• Exercise: Reproduce exactly the line containing "<li>The folder 2_temp_files" and every line after it, through the last line of the records below; add nothing.
· · · · · · ·
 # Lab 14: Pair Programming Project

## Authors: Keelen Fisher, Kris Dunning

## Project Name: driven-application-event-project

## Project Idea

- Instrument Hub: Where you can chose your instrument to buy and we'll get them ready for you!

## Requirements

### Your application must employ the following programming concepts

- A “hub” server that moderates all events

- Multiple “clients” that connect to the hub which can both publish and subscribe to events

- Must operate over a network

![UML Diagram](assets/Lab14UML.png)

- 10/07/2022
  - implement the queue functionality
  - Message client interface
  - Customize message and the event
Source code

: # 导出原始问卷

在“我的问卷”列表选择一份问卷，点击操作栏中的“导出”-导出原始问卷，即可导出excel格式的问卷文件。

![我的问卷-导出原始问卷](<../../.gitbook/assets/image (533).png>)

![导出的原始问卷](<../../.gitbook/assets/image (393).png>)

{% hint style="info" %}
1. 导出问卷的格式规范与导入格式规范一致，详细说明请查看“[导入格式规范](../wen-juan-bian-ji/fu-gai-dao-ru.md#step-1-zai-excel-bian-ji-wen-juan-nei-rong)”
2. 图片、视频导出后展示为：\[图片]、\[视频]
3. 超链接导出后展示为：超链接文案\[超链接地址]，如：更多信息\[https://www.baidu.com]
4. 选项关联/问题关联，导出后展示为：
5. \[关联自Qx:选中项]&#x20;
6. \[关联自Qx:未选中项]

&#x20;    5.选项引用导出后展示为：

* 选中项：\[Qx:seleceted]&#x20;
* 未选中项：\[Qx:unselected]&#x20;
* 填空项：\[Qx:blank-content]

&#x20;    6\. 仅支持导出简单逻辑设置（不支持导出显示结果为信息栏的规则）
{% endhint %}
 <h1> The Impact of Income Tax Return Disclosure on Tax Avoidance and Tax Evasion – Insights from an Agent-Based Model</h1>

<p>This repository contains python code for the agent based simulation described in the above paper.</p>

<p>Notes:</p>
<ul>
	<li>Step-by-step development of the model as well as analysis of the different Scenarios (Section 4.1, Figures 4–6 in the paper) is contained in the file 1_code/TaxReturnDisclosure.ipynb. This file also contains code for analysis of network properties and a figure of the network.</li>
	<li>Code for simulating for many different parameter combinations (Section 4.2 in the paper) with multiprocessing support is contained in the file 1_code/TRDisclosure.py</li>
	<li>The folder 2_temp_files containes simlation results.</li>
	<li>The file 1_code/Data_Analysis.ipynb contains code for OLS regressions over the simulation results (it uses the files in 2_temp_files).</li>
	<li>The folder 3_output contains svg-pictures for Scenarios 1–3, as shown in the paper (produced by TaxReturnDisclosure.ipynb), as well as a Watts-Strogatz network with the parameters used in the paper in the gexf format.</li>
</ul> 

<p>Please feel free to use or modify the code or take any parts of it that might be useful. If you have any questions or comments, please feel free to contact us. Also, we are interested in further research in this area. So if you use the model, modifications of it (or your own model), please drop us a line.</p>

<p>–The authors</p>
· · · · · · ·
• Response for this exercise:
	<li>The folder 2_temp_files containes simlation results.</li>
	<li>The file 1_code/Data_Analysis.ipynb contains code for OLS regressions over the simulation results (it uses the files in 2_temp_files).</li>
	<li>The folder 3_output contains svg-pictures for Scenarios 1–3, as shown in the paper (produced by TaxReturnDisclosure.ipynb), as well as a Watts-Strogatz network with the parameters used in the paper in the gexf format.</li>
</ul> 

<p>Please feel free to use or modify the code or take any parts of it that might be useful. If you have any questions or comments, please feel free to contact us. Also, we are interested in further research in this area. So if you use the model, modifications of it (or your own model), please drop us a line.</p>

<p>–The authors</p>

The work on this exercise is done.